Look upstream to improve mental health

Dr. Trevor Hancock

11 September 2017

703 words

A colleague once remarked that people are so busy dealing with the important that they don’t have time to deal with the critical. That applies to the healthcare system as a whole. It is so busy dealing with people who are ill or injured that it doesn’t give much priority to looking upstream and trying to stop people becoming sick in the first place.

That especially applies to the field of mental health and addictions, which has been described as the orphan of the health care system, neglected and underfunded. But in fact mental health problems are among the most common and most expensive health problems today. The Centre for Addictions and Mental Health (CAMH) in Toronto reports that “the disease burden of mental illness and addiction in Ontario is 1.5 times higher than all cancers put together”.

CAMH reports that “in any given year, 1 in 5 Canadians experiences a mental health or addiction problem” (including dementia) and that “mental illness is a leading cause of disability” and can markedly shorten life. Not surprisingly, people with mental illness have high rates of unemployment and work absence; at least half-a-million employed Canadians are off work due to a mental health problem every week. The overall societal cost of mental illness cost in Canada in 2011 was estimated in one study to be about $42 billion, with half that being health care costs.

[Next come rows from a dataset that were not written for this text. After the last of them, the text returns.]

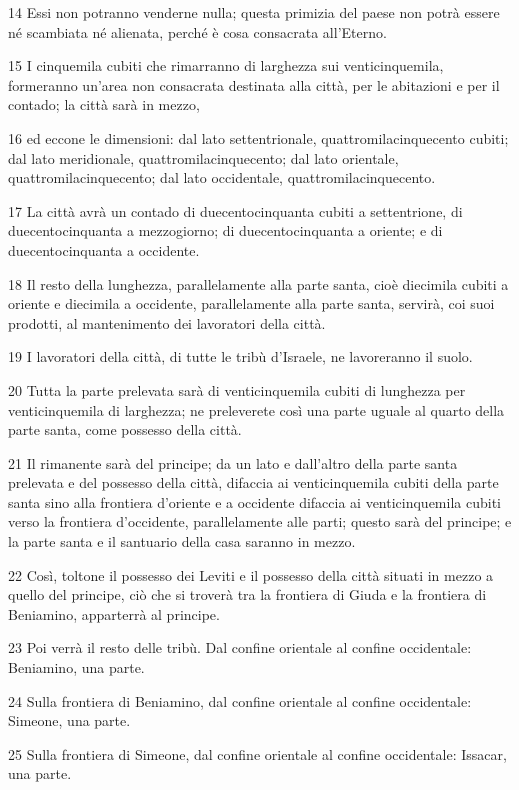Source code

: \par 14 Essi non potranno venderne nulla; questa primizia del paese non potrà essere né scambiata né alienata, perché è cosa consacrata all'Eterno.
\par 15 I cinquemila cubiti che rimarranno di larghezza sui venticinquemila, formeranno un'area non consacrata destinata alla città, per le abitazioni e per il contado; la città sarà in mezzo,
\par 16 ed eccone le dimensioni: dal lato settentrionale, quattromilacinquecento cubiti; dal lato meridionale, quattromilacinquecento; dal lato orientale, quattromilacinquecento; dal lato occidentale, quattromilacinquecento.
\par 17 La città avrà un contado di duecentocinquanta cubiti a settentrione, di duecentocinquanta a mezzogiorno; di duecentocinquanta a oriente; e di duecentocinquanta a occidente.
\par 18 Il resto della lunghezza, parallelamente alla parte santa, cioè diecimila cubiti a oriente e diecimila a occidente, parallelamente alla parte santa, servirà, coi suoi prodotti, al mantenimento dei lavoratori della città.
\par 19 I lavoratori della città, di tutte le tribù d'Israele, ne lavoreranno il suolo.
\par 20 Tutta la parte prelevata sarà di venticinquemila cubiti di lunghezza per venticinquemila di larghezza; ne preleverete così una parte uguale al quarto della parte santa, come possesso della città.
\par 21 Il rimanente sarà del principe; da un lato e dall'altro della parte santa prelevata e del possesso della città, difaccia ai venticinquemila cubiti della parte santa sino alla frontiera d'oriente e a occidente difaccia ai venticinquemila cubiti verso la frontiera d'occidente, parallelamente alle parti; questo sarà del principe; e la parte santa e il santuario della casa saranno in mezzo.
\par 22 Così, toltone il possesso dei Leviti e il possesso della città situati in mezzo a quello del principe, ciò che si troverà tra la frontiera di Giuda e la frontiera di Beniamino, apparterrà al principe.
\par 23 Poi verrà il resto delle tribù. Dal confine orientale al confine occidentale: Beniamino, una parte.
\par 24 Sulla frontiera di Beniamino, dal confine orientale al confine occidentale: Simeone, una parte.
\par 25 Sulla frontiera di Simeone, dal confine orientale al confine occidentale: Issacar, una parte.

This is why the creation of a new Ministry of Mental Health and Addictions in BC is an interesting development. Time will tell whether it proves to be an important strategy to focus attention on a long-neglected issue or whether, as some have suggested, it divides resources and attention and becomes a problem. One thing is for sure; it highlights the growing importance of mental health problems in society.

But simply managing the problems of people with mental disorders or addictions is not enough; we need to reduce the toll of mental health in our communities. This means the new Ministry needs to focus on why people develop mental health problems in the first place, how we can prevent that happening, and how we can improve the overall mental health of the population.

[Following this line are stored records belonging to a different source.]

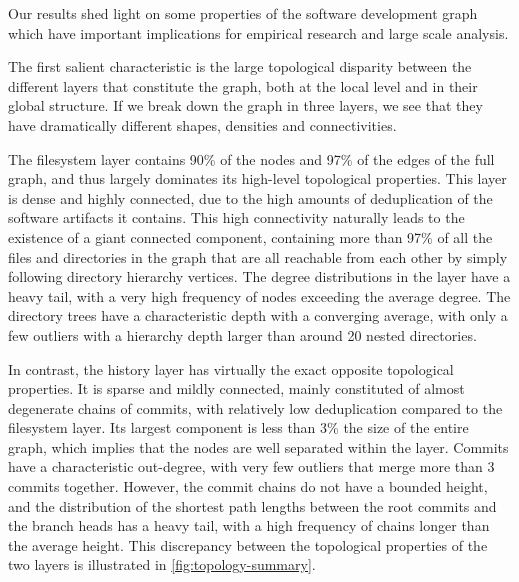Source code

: Our results shed light on some properties of the software development graph
which have important implications for empirical research and large scale
analysis.

The first salient characteristic is the large topological disparity between the
different layers that constitute the graph, both at the local level and in
their global structure. If we break down the graph in three layers, we see that
they have dramatically different shapes, densities and connectivities.

The filesystem layer contains 90\% of the nodes and 97\% of the edges of the
full graph, and thus largely dominates its high-level topological properties.
This layer is dense and highly connected, due to the high amounts of
deduplication of the software artifacts it contains. This high connectivity
naturally leads to the existence of a giant connected component, containing
more than 97\% of all the files and directories in the graph that are all
reachable from each other by simply following directory hierarchy vertices.
The degree distributions in the layer have a heavy tail, with a very high
frequency of nodes exceeding the average degree.
The directory trees have a characteristic depth with a converging average, with
only a few outliers with a hierarchy depth larger than around 20 nested
directories.

In contrast, the history layer has virtually the exact opposite topological
properties. It is sparse and mildly connected, mainly constituted of almost
degenerate chains of commits, with relatively low deduplication compared to the
filesystem layer. Its largest component is less than 3\% the size of the entire
graph, which implies that the nodes are well separated within the layer.
Commits have a characteristic out-degree, with very few outliers that merge
more than 3 commits together. However, the commit chains do not have a bounded
height, and the distribution of the shortest path lengths between the root
commits and the branch heads has a heavy tail, with a high frequency of chains
longer than the average height. This discrepancy between the topological
properties of the two layers is illustrated in \cref{fig:topology-summary}.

Happily, BC has developed quite a strong focus on the prevention of mental health problems and on mental health promotion in the past decade. Its 10-year mental health strategy, adopted in 2010 and updated in 2017, states “Research tells us that doing a better job of promoting mental wellness, preventing mental illness and harmful substance use, and intervening at the beginning of illness, especially for our children and youth is a wise investment”.

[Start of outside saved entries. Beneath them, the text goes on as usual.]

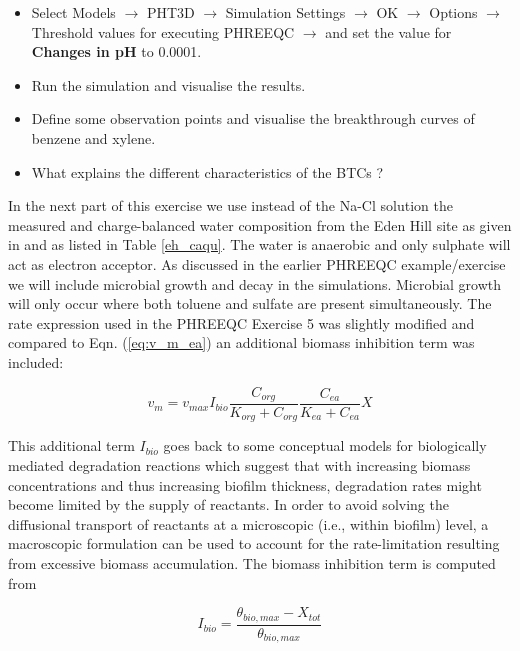 \begin{itemize}
\item Select Models $\rightarrow$ PHT3D $\rightarrow$ Simulation Settings 
$\rightarrow$ OK $\rightarrow$ Options $\rightarrow$ Threshold values for executing PHREEQC $\rightarrow$ and set the value for \textbf{Changes in pH} to 0.0001.

\item Run the simulation and visualise the results. 

\item Define some observation points and visualise the breakthrough curves
of benzene and xylene.

\item What explains the different characteristics of the BTCs ?

\end{itemize}

In the next part of this exercise we use instead of the Na-Cl solution
the measured and charge-balanced water composition from the Eden Hill site as given in \cite{prommer_jch} and as listed in Table \ref{eh_caqu}.
The water is anaerobic and only sulphate will act as electron acceptor. 
As discussed in the earlier PHREEQC example/exercise we will include 
microbial growth and decay in the simulations. Microbial growth
will only occur where both toluene and sulfate are present simultaneously.
The rate expression used in the PHREEQC Exercise 5 was slightly 
modified and compared to Eqn. (\ref{eq:v_m_ea}) an additional biomass 
inhibition term was included:

\begin{equation}
v_{m} = v_{max} I_{bio} \frac{C_{org}}{K_{org} + C_{org}} \frac{C_{ea}}{K_{ea} + C_{ea}} X
\end{equation}

This additional term $I_{bio}$ goes back to some conceptual models for biologically 
mediated degradation reactions which suggest that with increasing 
biomass concentrations and thus increasing biofilm thickness, 
degradation rates might become limited by the supply of reactants. 
In order to avoid solving the diffusional transport of reactants 
at a microscopic (i.e., within biofilm) level, a macroscopic formulation 
can be used to account for the rate-limitation resulting 
from excessive biomass accumulation. 
The biomass inhibition term is computed from

\begin{equation}
{ I_{bio} = \frac{\theta_{bio,max} - X_{tot}}{\theta_{bio,max}} }
\label{eq:lambda_diff}
\end{equation}
%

As with much else in public health, what this means in practice is that we need to look well beyond the health care system, to society as a whole. A recent report from the UK’s Faculty of Public Health suggests what needs to be done.

First, we need to focus on childhood factors, and in particular, family relationships. Infants and young children need to feel secure in their attachment to their family, which enables them to develop trust in others. Failure to do so “leads to lifelong problems in learning, behaviour, resilience, coping, and both physical and mental health”. Adverse childhood experiences such as abuse, neglect, parental substance use or mental illness compound the problems, and call for early intervention.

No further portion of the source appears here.